Sainsbury’s and Asda offer to sell supermarkets to merge
Sainsbury’s and Asda have said they would sell between 125 and 150 supermarkets and a number of convenience stores if allowed to merge.
The supermarket giants would also sell some petrol stations, while Sainsbury’s has already said it would cap fuel profits for five years. Earlier this week, the supermarkets also vowed £1bn in price cuts.
The UK’s competition watchdog said last month it could block the merger between Sainsbury’s and Walmart-owned Asda.
In documents published by the Competition and Markets Authority (CMA) on Friday, the supermarkets claimed that shoppers would be deprived of lower prices should the £12bn deal be blocked.
Sainsbury’s has more than 1,400 shops in the UK, of which about 800 are convenience stores, while Asda has more than 600.
The supermarkets described the CMA’s provisional findings into the merger, in which the watchdog warned the deal could be blocked unless they sold off a significant number of stores or even one of the brands, as “prohibition in all but name”.

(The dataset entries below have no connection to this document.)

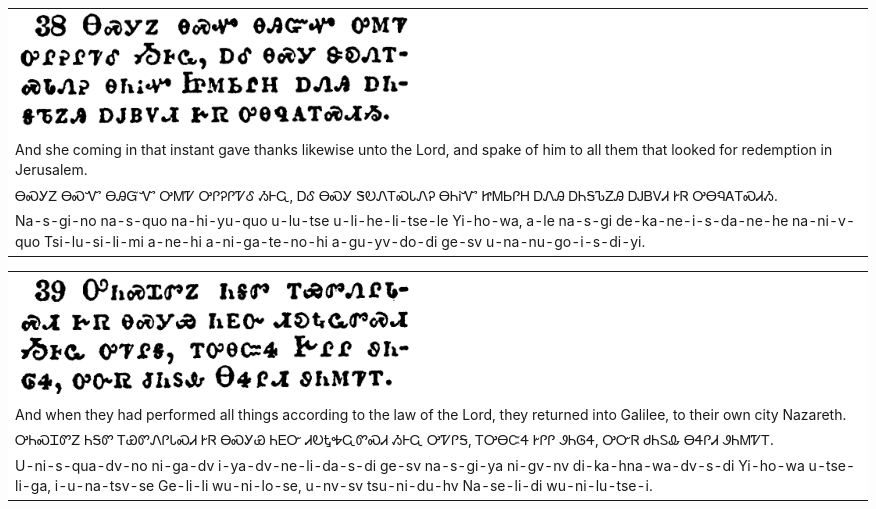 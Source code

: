 <table>
<tbody>
<tr class="odd">
<td><a href="030238.png"><img src="030238.png" width="400" /></a></td>
</tr>
<tr class="even">
<td>And she coming in that instant gave thanks likewise unto the Lord, and spake of him to all them that looked for redemption in Jerusalem.</td>
</tr>
<tr class="odd">
<td>ᎾᏍᎩᏃ ᎾᏍᏉ ᎾᎯᏳᏉ ᎤᎷᏤ ᎤᎵᎮᎵᏤᎴ ᏱᎰᏩ, ᎠᎴ ᎾᏍᎩ ᏕᎧᏁᎢᏍᏓᏁᎮ ᎾᏂᎥᏉ ᏥᎷᏏᎵᎻ ᎠᏁᎯ ᎠᏂᎦᏖᏃᎯ ᎠᎫᏴᏙᏗ ᎨᏒ ᎤᎾᏄᎪᎢᏍᏗᏱ.</td>
</tr>
<tr class="even">
<td>Na-s-gi-no na-s-quo na-hi-yu-quo u-lu-tse u-li-he-li-tse-le Yi-ho-wa, a-le na-s-gi de-ka-ne-i-s-da-ne-he na-ni-v-quo Tsi-lu-si-li-mi a-ne-hi a-ni-ga-te-no-hi a-gu-yv-do-di ge-sv u-na-nu-go-i-s-di-yi.</td>
</tr>
</tbody>
</table>

<table>
<tbody>
<tr class="odd">
<td><a href="030239.png"><img src="030239.png" width="400" /></a></td>
</tr>
<tr class="even">
<td>And when they had performed all things according to the law of the Lord, they returned into Galilee, to their own city Nazareth.</td>
</tr>
<tr class="odd">
<td>ᎤᏂᏍᏆᏛᏃ ᏂᎦᏛ ᎢᏯᏛᏁᎵᏓᏍᏗ ᎨᏒ ᎾᏍᎩᏯ ᏂᎬᏅ ᏗᎧᎿᎭᏩᏛᏍᏗ ᏱᎰᏩ ᎤᏤᎵᎦ, ᎢᎤᎾᏨᏎ ᎨᎵᎵ ᏭᏂᎶᏎ, ᎤᏅᏒ ᏧᏂᏚᎲ ᎾᏎᎵᏗ ᏭᏂᎷᏤᎢ.</td>
</tr>
<tr class="even">
<td>U-ni-s-qua-dv-no ni-ga-dv i-ya-dv-ne-li-da-s-di ge-sv na-s-gi-ya ni-gv-nv di-ka-hna-wa-dv-s-di Yi-ho-wa u-tse-li-ga, i-u-na-tsv-se Ge-li-li wu-ni-lo-se, u-nv-sv tsu-ni-du-hv Na-se-li-di wu-ni-lu-tse-i.</td>
</tr>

Their submission said that the CMA’s proposed remedy was “impossible to implement”. They added that they “categorically reject the CMA’s view that coming together will lead to a worse outcome for customers”.
Sainsbury’s boss Mike Coupe and Asda chief executive Roger Burnley said: “We have asked the CMA to correct significant errors in its provisional findings.

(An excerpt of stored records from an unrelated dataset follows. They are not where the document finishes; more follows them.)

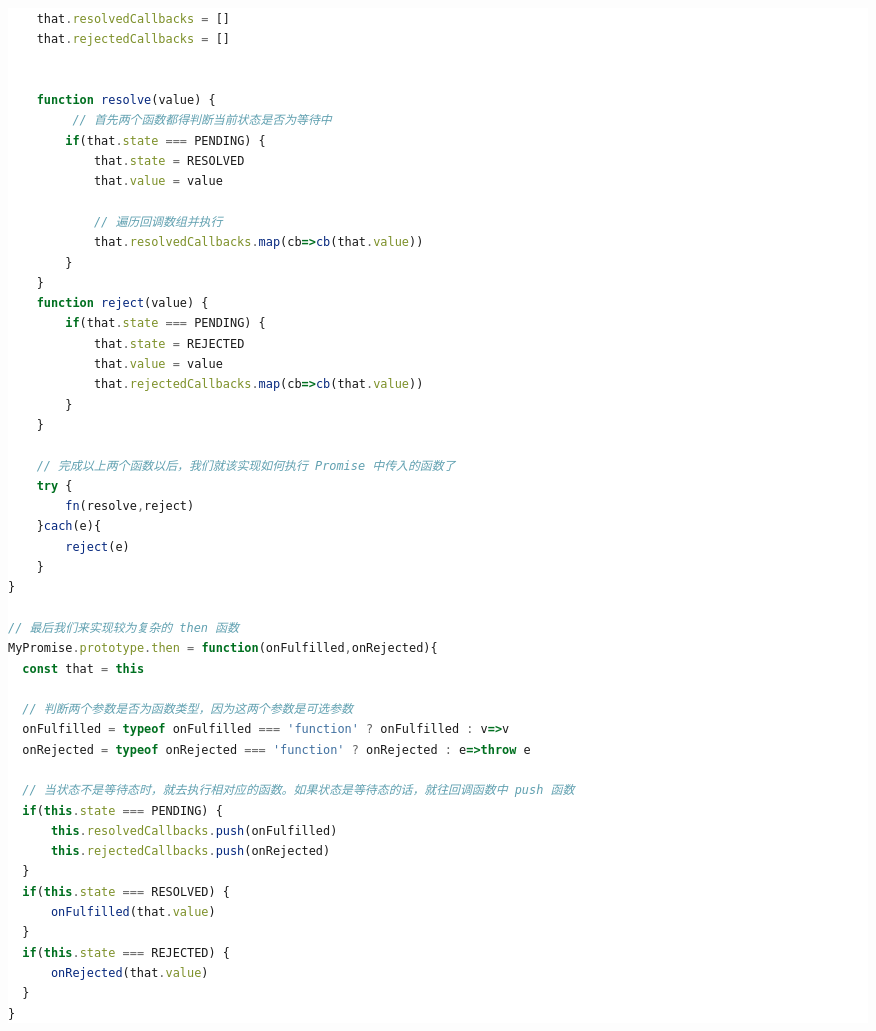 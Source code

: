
 ```js
    that.resolvedCallbacks = []
    that.rejectedCallbacks = []


    function resolve(value) {
         // 首先两个函数都得判断当前状态是否为等待中
        if(that.state === PENDING) {
            that.state = RESOLVED
            that.value = value

            // 遍历回调数组并执行
            that.resolvedCallbacks.map(cb=>cb(that.value))
        }
    }
    function reject(value) {
        if(that.state === PENDING) {
            that.state = REJECTED
            that.value = value
            that.rejectedCallbacks.map(cb=>cb(that.value))
        }
    }

    // 完成以上两个函数以后，我们就该实现如何执行 Promise 中传入的函数了
    try {
        fn(resolve,reject)
    }cach(e){
        reject(e)
    }
}

// 最后我们来实现较为复杂的 then 函数
MyPromise.prototype.then = function(onFulfilled,onRejected){
  const that = this

  // 判断两个参数是否为函数类型，因为这两个参数是可选参数
  onFulfilled = typeof onFulfilled === 'function' ? onFulfilled : v=>v
  onRejected = typeof onRejected === 'function' ? onRejected : e=>throw e

  // 当状态不是等待态时，就去执行相对应的函数。如果状态是等待态的话，就往回调函数中 push 函数
  if(this.state === PENDING) {
      this.resolvedCallbacks.push(onFulfilled)
      this.rejectedCallbacks.push(onRejected)
  }
  if(this.state === RESOLVED) {
      onFulfilled(that.value)
  }
  if(this.state === REJECTED) {
      onRejected(that.value)
  }
}
```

“Its analysis fundamentally misunderstands how people shop today as well as ignores the intensity of competition and the dynamism of the UK grocery market, which evolves on an almost weekly basis.”

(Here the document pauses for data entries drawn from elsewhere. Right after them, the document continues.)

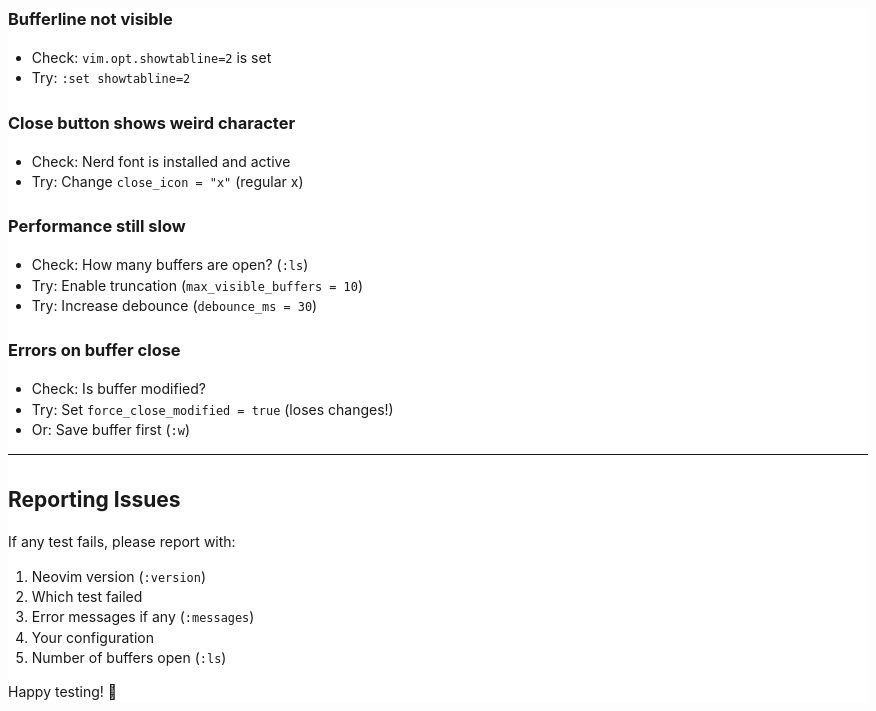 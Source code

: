 ### Bufferline not visible
- Check: `vim.opt.showtabline=2` is set
- Try: `:set showtabline=2`

### Close button shows weird character
- Check: Nerd font is installed and active
- Try: Change `close_icon = "x"` (regular x)

### Performance still slow
- Check: How many buffers are open? (`:ls`)
- Try: Enable truncation (`max_visible_buffers = 10`)
- Try: Increase debounce (`debounce_ms = 30`)

### Errors on buffer close
- Check: Is buffer modified?
- Try: Set `force_close_modified = true` (loses changes!)
- Or: Save buffer first (`:w`)

---

## Reporting Issues

If any test fails, please report with:
1. Neovim version (`:version`)
2. Which test failed
3. Error messages if any (`:messages`)
4. Your configuration
5. Number of buffers open (`:ls`)

Happy testing! 🚀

The chief executives added: “We regret the uncertainty this process causes for our colleagues and want to reassure them that no stores would close because of this merger, with any divested stores run by a credible third party.”
The CMA’s final report is expected by 30 April.
The competition authority published a number of responses to the proposed merger on Friday from a wide-ranging number of organisations, including Waitrose, the National Farmers Union and the consultancy Alix Partners.
Waitrose said: “We remain of the view that should the merger go ahead, the possibility of having two large national players representing well over half of the groceries market, with a significant presence in general merchandising and fuel markets, would fundamentally shift the dynamics of the retail sector, substantially lessening competition at both a national and local level, for both in-store and online activities.”